**PROBLEM DETAILS:** If a line in the records contains the string "groups", show that line.

**Source texts of formatted documents:**
+ + + +
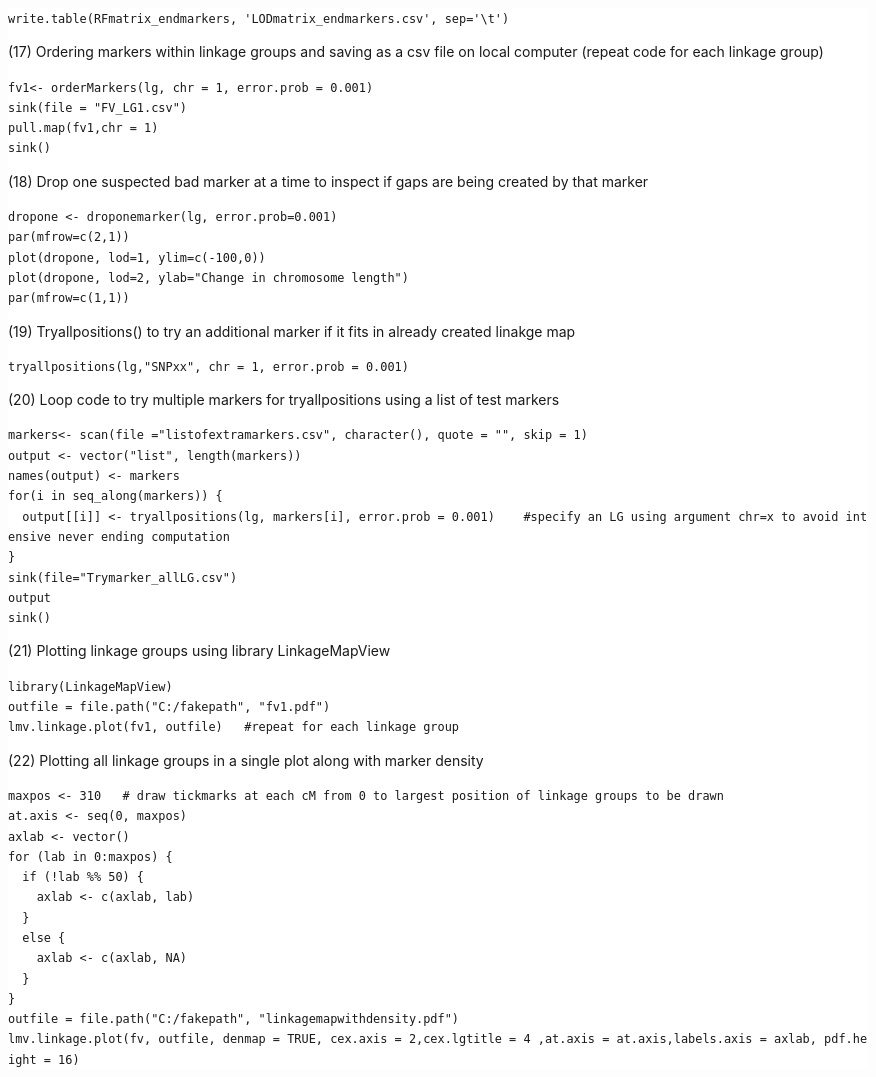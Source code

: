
 ```
write.table(RFmatrix_endmarkers, 'LODmatrix_endmarkers.csv', sep='\t')
```
(17) Ordering markers within linkage groups and saving as a csv file on local computer (repeat code for each linkage group)
```
fv1<- orderMarkers(lg, chr = 1, error.prob = 0.001)
sink(file = "FV_LG1.csv")
pull.map(fv1,chr = 1)
sink()
```
(18) Drop one suspected bad marker at a time to inspect if gaps are being created by that marker
```
dropone <- droponemarker(lg, error.prob=0.001)
par(mfrow=c(2,1))
plot(dropone, lod=1, ylim=c(-100,0))
plot(dropone, lod=2, ylab="Change in chromosome length")
par(mfrow=c(1,1))
```

(19) Tryallpositions() to try an additional marker if it fits in already created linakge map
```
tryallpositions(lg,"SNPxx", chr = 1, error.prob = 0.001)
```
(20) Loop code to try multiple markers for tryallpositions using a list of test markers
```
markers<- scan(file ="listofextramarkers.csv", character(), quote = "", skip = 1)
output <- vector("list", length(markers))
names(output) <- markers
for(i in seq_along(markers)) {
  output[[i]] <- tryallpositions(lg, markers[i], error.prob = 0.001)    #specify an LG using argument chr=x to avoid intensive never ending computation
}
sink(file="Trymarker_allLG.csv")
output
sink()
```

(21) Plotting linkage groups using library LinkageMapView
```
library(LinkageMapView)
outfile = file.path("C:/fakepath", "fv1.pdf")
lmv.linkage.plot(fv1, outfile)   #repeat for each linkage group
```
(22) Plotting all linkage groups in a single plot along with marker density
```
maxpos <- 310   # draw tickmarks at each cM from 0 to largest position of linkage groups to be drawn
at.axis <- seq(0, maxpos)
axlab <- vector()
for (lab in 0:maxpos) {
  if (!lab %% 50) {
    axlab <- c(axlab, lab)
  }
  else {
    axlab <- c(axlab, NA)
  }
}
outfile = file.path("C:/fakepath", "linkagemapwithdensity.pdf")
lmv.linkage.plot(fv, outfile, denmap = TRUE, cex.axis = 2,cex.lgtitle = 4 ,at.axis = at.axis,labels.axis = axlab, pdf.height = 16)
```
+ + + +
**EXERCISE OUTPUT:**
(17) Ordering markers within linkage groups and saving as a csv file on local computer (repeat code for each linkage group)
(21) Plotting linkage groups using library LinkageMapView
(22) Plotting all linkage groups in a single plot along with marker density
maxpos <- 310   # draw tickmarks at each cM from 0 to largest position of linkage groups to be drawn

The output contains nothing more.